Gov. Ron DeSantis has met with Republican lawmakers in New Hampshire on Friday as he prepares to launch a 2024 presidential campaign.

Chatting with a mom in a New Hampshire diner on Friday, Florida Gov. Ron DeSantis paid no attention to the Mickey Mouse shirt worn by her young son. But the woman said she has been paying attention to him.

“If DeSantis announced a campaign to run for president I would probably vote for him over anybody else,” Jillian Sybert, of Deerfield, said later.

DeSantis made the swing to the early voting state as he prepares to launch a 2024 Republican presidential campaign. He spent the morning meeting with state GOP lawmakers still licking their wounds a day after the New Hampshire House rejected a bill that would have required school officials to inform inquiring parents if their child was using a different name or being referred to as a different gender.

Republicans hold a razor-thin majority in the 400-member House, but Democrats had a one-vote edge in attendance for Thursday’s session.

In contrast, GOP supermajorities in the Florida Statehouse have helped DeSantis push through an aggressive agenda on multiple fronts, including gender identity, and he has made anti-LGBTQ+ legislation a large part of his messaging as he prepares to seek the Republican presidential nomination.

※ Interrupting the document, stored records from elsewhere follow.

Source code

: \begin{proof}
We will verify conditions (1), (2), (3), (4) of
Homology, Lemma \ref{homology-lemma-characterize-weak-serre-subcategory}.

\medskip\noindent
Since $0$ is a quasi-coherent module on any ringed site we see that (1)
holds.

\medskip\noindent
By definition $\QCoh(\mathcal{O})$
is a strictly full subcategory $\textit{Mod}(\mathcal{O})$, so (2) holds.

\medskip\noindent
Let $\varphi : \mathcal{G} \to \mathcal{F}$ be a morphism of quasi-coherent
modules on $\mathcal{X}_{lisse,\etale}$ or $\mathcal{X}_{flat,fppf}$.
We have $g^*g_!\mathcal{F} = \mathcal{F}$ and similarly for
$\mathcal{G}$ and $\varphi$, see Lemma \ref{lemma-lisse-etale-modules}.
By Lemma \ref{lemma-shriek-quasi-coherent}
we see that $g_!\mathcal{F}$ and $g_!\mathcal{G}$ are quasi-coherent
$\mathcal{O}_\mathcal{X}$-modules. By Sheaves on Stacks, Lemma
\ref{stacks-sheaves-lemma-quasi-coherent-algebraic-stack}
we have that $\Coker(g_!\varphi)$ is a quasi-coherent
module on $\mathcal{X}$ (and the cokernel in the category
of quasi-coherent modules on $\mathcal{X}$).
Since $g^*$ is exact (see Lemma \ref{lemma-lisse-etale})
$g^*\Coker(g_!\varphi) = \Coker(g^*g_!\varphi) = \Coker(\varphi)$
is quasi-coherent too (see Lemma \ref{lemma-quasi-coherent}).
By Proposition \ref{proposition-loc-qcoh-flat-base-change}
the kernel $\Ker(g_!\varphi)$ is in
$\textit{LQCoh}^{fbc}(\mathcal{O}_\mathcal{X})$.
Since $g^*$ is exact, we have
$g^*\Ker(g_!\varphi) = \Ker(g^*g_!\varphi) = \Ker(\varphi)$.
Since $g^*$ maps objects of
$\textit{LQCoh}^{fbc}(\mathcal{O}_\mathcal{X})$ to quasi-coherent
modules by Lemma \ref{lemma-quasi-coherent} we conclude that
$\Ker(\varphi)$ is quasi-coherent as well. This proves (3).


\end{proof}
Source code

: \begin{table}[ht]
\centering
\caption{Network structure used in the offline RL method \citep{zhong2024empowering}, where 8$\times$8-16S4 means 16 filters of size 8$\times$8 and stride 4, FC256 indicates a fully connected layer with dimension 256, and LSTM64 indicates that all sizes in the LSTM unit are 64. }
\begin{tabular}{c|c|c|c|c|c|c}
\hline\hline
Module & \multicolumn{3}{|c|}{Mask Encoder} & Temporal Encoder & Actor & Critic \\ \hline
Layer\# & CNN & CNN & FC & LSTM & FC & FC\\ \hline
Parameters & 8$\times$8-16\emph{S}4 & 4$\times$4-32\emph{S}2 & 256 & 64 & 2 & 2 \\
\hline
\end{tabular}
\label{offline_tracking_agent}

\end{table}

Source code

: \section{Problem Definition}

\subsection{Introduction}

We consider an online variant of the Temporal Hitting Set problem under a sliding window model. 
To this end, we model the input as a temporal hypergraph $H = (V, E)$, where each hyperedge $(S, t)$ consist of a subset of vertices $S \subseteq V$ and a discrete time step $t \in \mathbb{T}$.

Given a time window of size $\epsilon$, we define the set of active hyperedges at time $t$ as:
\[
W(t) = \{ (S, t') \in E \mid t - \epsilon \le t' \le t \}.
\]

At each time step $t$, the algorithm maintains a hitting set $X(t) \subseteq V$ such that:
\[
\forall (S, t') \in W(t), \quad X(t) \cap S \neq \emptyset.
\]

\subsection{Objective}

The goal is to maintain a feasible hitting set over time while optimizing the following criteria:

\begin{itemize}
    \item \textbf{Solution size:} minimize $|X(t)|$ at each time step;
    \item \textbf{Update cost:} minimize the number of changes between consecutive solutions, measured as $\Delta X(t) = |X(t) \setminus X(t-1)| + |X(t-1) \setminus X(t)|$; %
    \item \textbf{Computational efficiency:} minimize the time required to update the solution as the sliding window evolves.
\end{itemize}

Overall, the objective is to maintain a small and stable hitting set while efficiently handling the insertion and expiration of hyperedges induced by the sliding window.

He signed bills Wednesday that ban gender-affirming care for minors, target drag shows, restrict discussion of personal pronouns in schools and force people to use certain bathrooms.

“We just completed what I would say is the boldest and most far-reaching agenda that we’ve seen in the modern history of the Republican Party,” DeSantis told about 30 New Hampshire lawmakers in Bedford.

Their ensuing discussion was closed to the media, but one attendee said he thinks the defeat will motivate Republicans to back DeSantis.

“We really need to push back, because that’s a big issue, and DeSantis is for it,” said state Rep. Ralph Boehm. The lawmaker said he also is a fan of former President Donald Trump but doesn't think Trump will be able to overcome the “lies” that Boehm said are spread about him by the media.

“DeSantis, with what he’s done in Florida, is what we need for this country,” he said.

It remains to be seen how DeSantis will fare in New Hampshire, where independents can vote in the Republican primary and voters are accustomed to questioning candidates at town hall forums and other events. Trump won the GOP primary in both 2016 and 2020 but twice lost the state in the general election.

DeSantis later stopped by the Red Arrow Diner in Manchester, a popular destination for presidential candidates. He briefly chatted with Sybert, who was having breakfast with her two young sons. If he noticed one of the boys was wearing a Mickey Mouse shirt, he didn’t show it, she said.

Disney and DeSantis have been engaged in a tug-of-war for more than a year after the company opposed a state law that bans classroom lessons on sexual orientation and gender identity in early grades.

Sybert, of Deerfield, said she considers herself an independent voter and would probably back DeSantis if he gets in the race because of his “stance on freedom.” She said she was disappointed about the failed state legislation and hopes the next president will champion the issue.

“New Hampshire is good in a lot of ways but it could be better, and it would be nice to see that at the federal level as well,” she said.